- WHAT YOU WILL DO -
An exact copy of the data is required. No picture may appear in it.

____ RECORDS PROVIDED

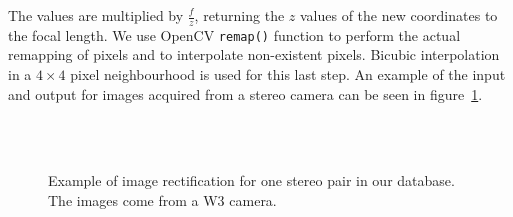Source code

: The values are multiplied by $\frac{f}{z}$, returning the $z$ values of the new coordinates to the focal length. We use OpenCV \texttt{remap()} function to perform the actual remapping of pixels and to
interpolate non-existent pixels. Bicubic interpolation in a $4\times4$ pixel neighbourhood
is used for this last step. An example of the input and output for images acquired from a stereo camera can be seen in figure~\ref{fig:ex-rectification}.

\begin{figure}[ht]
 \centering
 \\
 \\
 \caption[Example of image rectification]{Example of image rectification for one stereo pair in our database. The images come from a W3 camera.}
 \label{fig:ex-rectification}
\end{figure}

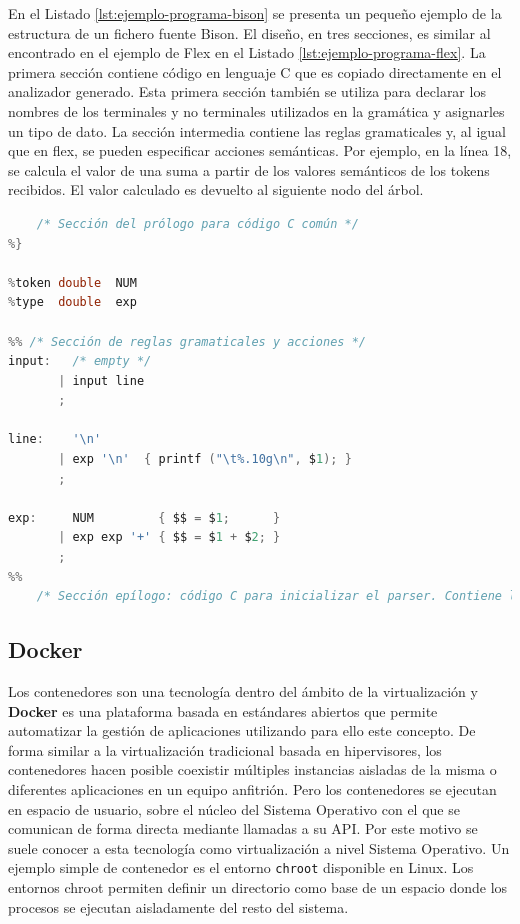 En el Listado \ref{lst:ejemplo-programa-bison} se presenta un pequeño ejemplo de la estructura de un fichero fuente Bison. El diseño, en tres secciones, es similar al encontrado en el ejemplo de Flex en el Listado \ref{lst:ejemplo-programa-flex}. La primera sección contiene código en lenguaje C que es copiado directamente en el analizador generado. Esta primera sección también se utiliza para declarar los nombres de los terminales y no terminales utilizados en la gramática y asignarles un tipo de dato. La sección intermedia contiene las reglas gramaticales y, al igual que en flex, se pueden especificar acciones semánticas. Por ejemplo, en la línea 18, se calcula el valor de una suma a partir de los valores semánticos de los tokens recibidos. El valor calculado es devuelto al siguiente nodo del árbol.

\begin{lstlisting}[language=C,caption={Ejemplo de programa Bison \cite{mit_web_bisonExample}},label=lst:ejemplo-programa-bison]
%{
    /* Sección del prólogo para código C común */
%}

%token double  NUM
%type  double  exp

%% /* Sección de reglas gramaticales y acciones */
input:   /* empty */
       | input line
       ;

line:    '\n'
       | exp '\n'  { printf ("\t%.10g\n", $1); }
       ;
    
exp:     NUM         { $$ = $1;      }
       | exp exp '+' { $$ = $1 + $2; }
       ;
%%
    /* Sección epílogo: código C para inicializar el parser. Contiene la función main() */
\end{lstlisting}

\subsection{Docker}

Los contenedores son una tecnología dentro del ámbito de la virtualización y \textbf{Docker} es una plataforma basada en estándares abiertos que permite automatizar la gestión de aplicaciones utilizando para ello este concepto. De forma similar a la virtualización tradicional basada en \gls{hipervisores}, los contenedores hacen posible coexistir múltiples instancias aisladas de la misma o diferentes aplicaciones en un  equipo anfitrión. Pero los contenedores se ejecutan en espacio de usuario, sobre el núcleo del Sistema Operativo con el que se comunican de forma directa mediante llamadas a su API. Por este motivo se suele conocer a esta tecnología como virtualización a nivel Sistema Operativo. Un ejemplo simple de contenedor es el entorno \verb|chroot| disponible en Linux. Los entornos chroot permiten definir un directorio como base de un espacio donde los procesos se ejecutan aisladamente del resto del sistema.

________

- EXERCISE SOLUTION -
Source code

: The values are multiplied by $\frac{f}{z}$, returning the $z$ values of the new coordinates to the focal length. We use OpenCV \texttt{remap()} function to perform the actual remapping of pixels and to
interpolate non-existent pixels. Bicubic interpolation in a $4\times4$ pixel neighbourhood
is used for this last step. An example of the input and output for images acquired from a stereo camera can be seen in figure~\ref{fig:ex-rectification}.

\begin{figure}[ht]
 \centering
 \\
 \\
 \caption[Example of image rectification]{Example of image rectification for one stereo pair in our database. The images come from a W3 camera.}
 \label{fig:ex-rectification}
\end{figure}

 En el Listado \ref{lst:ejemplo-programa-bison} se presenta un pequeño ejemplo de la estructura de un fichero fuente Bison. El diseño, en tres secciones, es similar al encontrado en el ejemplo de Flex en el Listado \ref{lst:ejemplo-programa-flex}. La primera sección contiene código en lenguaje C que es copiado directamente en el analizador generado. Esta primera sección también se utiliza para declarar los nombres de los terminales y no terminales utilizados en la gramática y asignarles un tipo de dato. La sección intermedia contiene las reglas gramaticales y, al igual que en flex, se pueden especificar acciones semánticas. Por ejemplo, en la línea 18, se calcula el valor de una suma a partir de los valores semánticos de los tokens recibidos. El valor calculado es devuelto al siguiente nodo del árbol.

\begin{lstlisting}[language=C,caption={Ejemplo de programa Bison \cite{mit_web_bisonExample}},label=lst:ejemplo-programa-bison]
%{
    /* Sección del prólogo para código C común */
%}

%token double  NUM
%type  double  exp

%% /* Sección de reglas gramaticales y acciones */
input:   /* empty */
       | input line
       ;

line:    '\n'
       | exp '\n'  { printf ("\t%.10g\n", $1); }
       ;
    
exp:     NUM         { $$ = $1;      }
       | exp exp '+' { $$ = $1 + $2; }
       ;
%%
    /* Sección epílogo: código C para inicializar el parser. Contiene la función main() */
\end{lstlisting}

\subsection{Docker}

Los contenedores son una tecnología dentro del ámbito de la virtualización y \textbf{Docker} es una plataforma basada en estándares abiertos que permite automatizar la gestión de aplicaciones utilizando para ello este concepto. De forma similar a la virtualización tradicional basada en \gls{hipervisores}, los contenedores hacen posible coexistir múltiples instancias aisladas de la misma o diferentes aplicaciones en un  equipo anfitrión. Pero los contenedores se ejecutan en espacio de usuario, sobre el núcleo del Sistema Operativo con el que se comunican de forma directa mediante llamadas a su API. Por este motivo se suele conocer a esta tecnología como virtualización a nivel Sistema Operativo. Un ejemplo simple de contenedor es el entorno \verb|chroot| disponible en Linux. Los entornos chroot permiten definir un directorio como base de un espacio donde los procesos se ejecutan aisladamente del resto del sistema.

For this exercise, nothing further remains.